> **Exercise aim**
Set down, please, without alteration, the lines of the entries below from the first through the one containing "In order to estimate".
================================
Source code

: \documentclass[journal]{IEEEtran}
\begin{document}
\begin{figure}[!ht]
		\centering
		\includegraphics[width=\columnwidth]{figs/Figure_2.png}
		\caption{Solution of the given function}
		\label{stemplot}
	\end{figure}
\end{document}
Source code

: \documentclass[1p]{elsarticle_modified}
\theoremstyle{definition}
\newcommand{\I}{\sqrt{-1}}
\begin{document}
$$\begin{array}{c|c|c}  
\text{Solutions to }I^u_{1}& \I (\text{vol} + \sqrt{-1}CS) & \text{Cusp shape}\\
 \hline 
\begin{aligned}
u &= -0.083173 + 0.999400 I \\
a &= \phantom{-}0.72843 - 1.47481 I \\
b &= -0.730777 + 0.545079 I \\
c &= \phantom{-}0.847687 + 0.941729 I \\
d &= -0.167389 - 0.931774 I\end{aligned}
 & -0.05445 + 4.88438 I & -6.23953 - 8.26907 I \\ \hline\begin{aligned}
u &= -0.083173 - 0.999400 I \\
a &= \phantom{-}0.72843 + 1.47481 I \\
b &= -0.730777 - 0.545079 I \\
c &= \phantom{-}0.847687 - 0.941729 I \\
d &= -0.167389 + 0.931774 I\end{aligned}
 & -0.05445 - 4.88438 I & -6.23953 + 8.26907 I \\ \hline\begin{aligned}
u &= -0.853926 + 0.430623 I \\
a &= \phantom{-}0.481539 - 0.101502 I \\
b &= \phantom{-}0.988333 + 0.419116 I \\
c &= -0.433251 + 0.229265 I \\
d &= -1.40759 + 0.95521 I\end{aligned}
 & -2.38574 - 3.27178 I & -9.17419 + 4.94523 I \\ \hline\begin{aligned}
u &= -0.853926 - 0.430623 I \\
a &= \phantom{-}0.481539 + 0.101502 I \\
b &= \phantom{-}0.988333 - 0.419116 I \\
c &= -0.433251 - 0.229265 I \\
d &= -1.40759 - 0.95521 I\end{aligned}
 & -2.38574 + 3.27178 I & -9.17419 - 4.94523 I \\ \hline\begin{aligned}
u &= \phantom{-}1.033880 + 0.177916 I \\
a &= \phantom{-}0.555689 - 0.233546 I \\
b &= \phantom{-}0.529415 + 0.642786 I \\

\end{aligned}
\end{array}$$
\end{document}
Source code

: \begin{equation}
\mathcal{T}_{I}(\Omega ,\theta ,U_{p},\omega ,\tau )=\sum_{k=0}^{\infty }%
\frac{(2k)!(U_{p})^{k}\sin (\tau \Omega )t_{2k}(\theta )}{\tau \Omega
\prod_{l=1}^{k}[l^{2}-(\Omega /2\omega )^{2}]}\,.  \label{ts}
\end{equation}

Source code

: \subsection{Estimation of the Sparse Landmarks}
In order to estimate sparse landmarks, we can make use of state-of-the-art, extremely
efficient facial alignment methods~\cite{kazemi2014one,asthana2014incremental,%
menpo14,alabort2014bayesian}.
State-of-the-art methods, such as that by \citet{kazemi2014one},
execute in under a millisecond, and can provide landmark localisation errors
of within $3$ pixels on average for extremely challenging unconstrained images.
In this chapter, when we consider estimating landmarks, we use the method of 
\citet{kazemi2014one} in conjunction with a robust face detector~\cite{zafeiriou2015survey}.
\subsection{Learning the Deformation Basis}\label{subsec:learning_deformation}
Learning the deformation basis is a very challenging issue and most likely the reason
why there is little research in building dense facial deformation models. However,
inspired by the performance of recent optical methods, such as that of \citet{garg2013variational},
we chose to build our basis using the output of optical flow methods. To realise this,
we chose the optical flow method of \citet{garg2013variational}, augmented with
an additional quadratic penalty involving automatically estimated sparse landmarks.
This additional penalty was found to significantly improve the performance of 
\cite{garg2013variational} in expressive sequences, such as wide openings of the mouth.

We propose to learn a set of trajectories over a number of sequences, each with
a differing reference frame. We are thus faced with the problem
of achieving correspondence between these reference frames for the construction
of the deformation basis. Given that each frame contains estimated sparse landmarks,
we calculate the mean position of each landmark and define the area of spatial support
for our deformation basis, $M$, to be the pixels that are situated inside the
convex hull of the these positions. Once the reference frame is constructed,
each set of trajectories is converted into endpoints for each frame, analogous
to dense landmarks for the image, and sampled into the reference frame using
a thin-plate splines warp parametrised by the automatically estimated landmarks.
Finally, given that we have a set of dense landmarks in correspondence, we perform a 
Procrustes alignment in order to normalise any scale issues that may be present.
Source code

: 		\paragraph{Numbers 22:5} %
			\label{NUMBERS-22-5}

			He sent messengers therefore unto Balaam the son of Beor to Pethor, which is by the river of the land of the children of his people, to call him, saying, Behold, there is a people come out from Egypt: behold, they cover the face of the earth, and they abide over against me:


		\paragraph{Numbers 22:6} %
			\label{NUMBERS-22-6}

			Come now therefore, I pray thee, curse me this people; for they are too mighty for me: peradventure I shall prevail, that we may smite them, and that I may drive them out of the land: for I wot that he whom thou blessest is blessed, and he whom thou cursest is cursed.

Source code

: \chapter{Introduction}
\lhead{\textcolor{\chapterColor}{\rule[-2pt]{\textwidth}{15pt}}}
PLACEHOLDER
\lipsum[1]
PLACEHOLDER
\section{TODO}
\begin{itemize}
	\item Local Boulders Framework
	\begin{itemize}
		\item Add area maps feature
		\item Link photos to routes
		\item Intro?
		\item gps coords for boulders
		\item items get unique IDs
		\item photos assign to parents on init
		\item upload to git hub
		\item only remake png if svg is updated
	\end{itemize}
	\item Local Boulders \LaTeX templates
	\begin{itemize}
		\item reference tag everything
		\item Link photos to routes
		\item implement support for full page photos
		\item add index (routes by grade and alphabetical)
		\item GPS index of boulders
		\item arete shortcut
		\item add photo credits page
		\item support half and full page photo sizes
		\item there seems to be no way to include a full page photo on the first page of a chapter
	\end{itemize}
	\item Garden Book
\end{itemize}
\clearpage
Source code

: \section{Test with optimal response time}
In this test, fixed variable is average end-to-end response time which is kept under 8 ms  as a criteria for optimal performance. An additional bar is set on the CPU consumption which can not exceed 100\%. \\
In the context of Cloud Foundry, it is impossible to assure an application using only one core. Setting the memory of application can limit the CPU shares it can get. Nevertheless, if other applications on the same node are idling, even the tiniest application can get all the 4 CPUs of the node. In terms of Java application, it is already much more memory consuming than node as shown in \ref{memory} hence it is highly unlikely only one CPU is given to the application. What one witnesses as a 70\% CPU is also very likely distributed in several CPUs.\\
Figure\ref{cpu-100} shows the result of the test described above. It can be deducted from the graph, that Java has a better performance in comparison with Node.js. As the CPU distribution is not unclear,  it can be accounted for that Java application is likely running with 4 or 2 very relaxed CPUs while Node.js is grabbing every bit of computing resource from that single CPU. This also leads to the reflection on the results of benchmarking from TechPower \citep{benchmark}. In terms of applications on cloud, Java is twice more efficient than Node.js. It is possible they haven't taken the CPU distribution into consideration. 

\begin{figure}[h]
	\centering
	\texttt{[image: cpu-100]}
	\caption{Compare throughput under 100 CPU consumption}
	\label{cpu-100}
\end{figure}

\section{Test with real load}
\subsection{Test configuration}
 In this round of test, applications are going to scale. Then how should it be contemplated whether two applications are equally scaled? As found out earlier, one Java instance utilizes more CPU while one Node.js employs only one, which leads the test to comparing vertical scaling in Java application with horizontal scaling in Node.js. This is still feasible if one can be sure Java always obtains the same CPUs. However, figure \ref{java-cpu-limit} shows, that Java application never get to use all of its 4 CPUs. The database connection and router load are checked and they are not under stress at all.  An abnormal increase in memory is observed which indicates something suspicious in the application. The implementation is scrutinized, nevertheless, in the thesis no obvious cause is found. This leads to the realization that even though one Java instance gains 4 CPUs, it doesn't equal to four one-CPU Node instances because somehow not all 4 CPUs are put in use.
================================
> **Result of this exercise**
Source code

: \documentclass[journal]{IEEEtran}
\begin{document}
\begin{figure}[!ht]
		\centering
		\includegraphics[width=\columnwidth]{figs/Figure_2.png}
		\caption{Solution of the given function}
		\label{stemplot}
	\end{figure}
\end{document}
Source code

: \documentclass[1p]{elsarticle_modified}
\theoremstyle{definition}
\newcommand{\I}{\sqrt{-1}}
\begin{document}
$$\begin{array}{c|c|c}  
\text{Solutions to }I^u_{1}& \I (\text{vol} + \sqrt{-1}CS) & \text{Cusp shape}\\
 \hline 
\begin{aligned}
u &= -0.083173 + 0.999400 I \\
a &= \phantom{-}0.72843 - 1.47481 I \\
b &= -0.730777 + 0.545079 I \\
c &= \phantom{-}0.847687 + 0.941729 I \\
d &= -0.167389 - 0.931774 I\end{aligned}
 & -0.05445 + 4.88438 I & -6.23953 - 8.26907 I \\ \hline\begin{aligned}
u &= -0.083173 - 0.999400 I \\
a &= \phantom{-}0.72843 + 1.47481 I \\
b &= -0.730777 - 0.545079 I \\
c &= \phantom{-}0.847687 - 0.941729 I \\
d &= -0.167389 + 0.931774 I\end{aligned}
 & -0.05445 - 4.88438 I & -6.23953 + 8.26907 I \\ \hline\begin{aligned}
u &= -0.853926 + 0.430623 I \\
a &= \phantom{-}0.481539 - 0.101502 I \\
b &= \phantom{-}0.988333 + 0.419116 I \\
c &= -0.433251 + 0.229265 I \\
d &= -1.40759 + 0.95521 I\end{aligned}
 & -2.38574 - 3.27178 I & -9.17419 + 4.94523 I \\ \hline\begin{aligned}
u &= -0.853926 - 0.430623 I \\
a &= \phantom{-}0.481539 + 0.101502 I \\
b &= \phantom{-}0.988333 - 0.419116 I \\
c &= -0.433251 - 0.229265 I \\
d &= -1.40759 - 0.95521 I\end{aligned}
 & -2.38574 + 3.27178 I & -9.17419 - 4.94523 I \\ \hline\begin{aligned}
u &= \phantom{-}1.033880 + 0.177916 I \\
a &= \phantom{-}0.555689 - 0.233546 I \\
b &= \phantom{-}0.529415 + 0.642786 I \\

\end{aligned}
\end{array}$$
\end{document}
Source code

: \begin{equation}
\mathcal{T}_{I}(\Omega ,\theta ,U_{p},\omega ,\tau )=\sum_{k=0}^{\infty }%
\frac{(2k)!(U_{p})^{k}\sin (\tau \Omega )t_{2k}(\theta )}{\tau \Omega
\prod_{l=1}^{k}[l^{2}-(\Omega /2\omega )^{2}]}\,.  \label{ts}
\end{equation}

Source code

: \subsection{Estimation of the Sparse Landmarks}
In order to estimate sparse landmarks, we can make use of state-of-the-art, extremely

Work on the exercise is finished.